▶ [Goal of the exercise]: All records should be reproduced verbatim.
^^^^^^^^
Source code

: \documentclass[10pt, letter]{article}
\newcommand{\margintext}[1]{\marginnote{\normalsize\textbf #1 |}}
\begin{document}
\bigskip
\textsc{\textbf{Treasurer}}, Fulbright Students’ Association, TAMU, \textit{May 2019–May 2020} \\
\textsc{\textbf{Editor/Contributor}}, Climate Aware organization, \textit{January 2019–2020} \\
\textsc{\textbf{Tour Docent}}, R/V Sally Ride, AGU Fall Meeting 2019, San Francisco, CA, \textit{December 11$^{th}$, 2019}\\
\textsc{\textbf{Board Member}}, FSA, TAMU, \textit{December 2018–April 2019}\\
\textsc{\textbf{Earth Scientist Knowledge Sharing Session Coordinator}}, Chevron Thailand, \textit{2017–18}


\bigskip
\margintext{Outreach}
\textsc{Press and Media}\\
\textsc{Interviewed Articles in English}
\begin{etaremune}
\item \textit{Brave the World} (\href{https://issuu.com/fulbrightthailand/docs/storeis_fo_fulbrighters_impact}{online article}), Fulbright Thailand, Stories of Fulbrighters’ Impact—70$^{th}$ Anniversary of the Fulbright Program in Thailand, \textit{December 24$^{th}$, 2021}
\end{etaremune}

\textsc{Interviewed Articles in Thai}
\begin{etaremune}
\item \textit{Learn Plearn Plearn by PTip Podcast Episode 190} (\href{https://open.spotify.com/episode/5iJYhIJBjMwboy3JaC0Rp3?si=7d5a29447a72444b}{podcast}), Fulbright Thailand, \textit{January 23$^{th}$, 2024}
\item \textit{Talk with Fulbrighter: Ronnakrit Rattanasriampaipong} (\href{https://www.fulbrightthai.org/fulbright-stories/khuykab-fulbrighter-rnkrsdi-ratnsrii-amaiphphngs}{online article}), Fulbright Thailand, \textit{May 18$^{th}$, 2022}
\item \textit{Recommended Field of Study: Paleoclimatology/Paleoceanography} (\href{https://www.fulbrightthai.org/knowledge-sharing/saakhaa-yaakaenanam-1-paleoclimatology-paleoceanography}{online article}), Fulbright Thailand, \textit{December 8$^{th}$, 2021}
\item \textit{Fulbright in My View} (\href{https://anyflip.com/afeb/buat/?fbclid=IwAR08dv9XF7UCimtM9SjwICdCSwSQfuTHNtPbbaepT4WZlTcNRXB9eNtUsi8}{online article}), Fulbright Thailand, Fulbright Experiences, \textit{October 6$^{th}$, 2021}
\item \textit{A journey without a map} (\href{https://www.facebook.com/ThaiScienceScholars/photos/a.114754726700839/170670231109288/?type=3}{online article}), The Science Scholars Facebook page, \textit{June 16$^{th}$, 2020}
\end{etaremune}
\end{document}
^^^^^^^^
▶ [Result]:
Source code

: \documentclass[10pt, letter]{article}
\newcommand{\margintext}[1]{\marginnote{\normalsize\textbf #1 |}}
\begin{document}
\bigskip
\textsc{\textbf{Treasurer}}, Fulbright Students’ Association, TAMU, \textit{May 2019–May 2020} \\
\textsc{\textbf{Editor/Contributor}}, Climate Aware organization, \textit{January 2019–2020} \\
\textsc{\textbf{Tour Docent}}, R/V Sally Ride, AGU Fall Meeting 2019, San Francisco, CA, \textit{December 11$^{th}$, 2019}\\
\textsc{\textbf{Board Member}}, FSA, TAMU, \textit{December 2018–April 2019}\\
\textsc{\textbf{Earth Scientist Knowledge Sharing Session Coordinator}}, Chevron Thailand, \textit{2017–18}


\bigskip
\margintext{Outreach}
\textsc{Press and Media}\\
\textsc{Interviewed Articles in English}
\begin{etaremune}
\item \textit{Brave the World} (\href{https://issuu.com/fulbrightthailand/docs/storeis_fo_fulbrighters_impact}{online article}), Fulbright Thailand, Stories of Fulbrighters’ Impact—70$^{th}$ Anniversary of the Fulbright Program in Thailand, \textit{December 24$^{th}$, 2021}
\end{etaremune}

\textsc{Interviewed Articles in Thai}
\begin{etaremune}
\item \textit{Learn Plearn Plearn by PTip Podcast Episode 190} (\href{https://open.spotify.com/episode/5iJYhIJBjMwboy3JaC0Rp3?si=7d5a29447a72444b}{podcast}), Fulbright Thailand, \textit{January 23$^{th}$, 2024}
\item \textit{Talk with Fulbrighter: Ronnakrit Rattanasriampaipong} (\href{https://www.fulbrightthai.org/fulbright-stories/khuykab-fulbrighter-rnkrsdi-ratnsrii-amaiphphngs}{online article}), Fulbright Thailand, \textit{May 18$^{th}$, 2022}
\item \textit{Recommended Field of Study: Paleoclimatology/Paleoceanography} (\href{https://www.fulbrightthai.org/knowledge-sharing/saakhaa-yaakaenanam-1-paleoclimatology-paleoceanography}{online article}), Fulbright Thailand, \textit{December 8$^{th}$, 2021}
\item \textit{Fulbright in My View} (\href{https://anyflip.com/afeb/buat/?fbclid=IwAR08dv9XF7UCimtM9SjwICdCSwSQfuTHNtPbbaepT4WZlTcNRXB9eNtUsi8}{online article}), Fulbright Thailand, Fulbright Experiences, \textit{October 6$^{th}$, 2021}
\item \textit{A journey without a map} (\href{https://www.facebook.com/ThaiScienceScholars/photos/a.114754726700839/170670231109288/?type=3}{online article}), The Science Scholars Facebook page, \textit{June 16$^{th}$, 2020}
\end{etaremune}
\end{document}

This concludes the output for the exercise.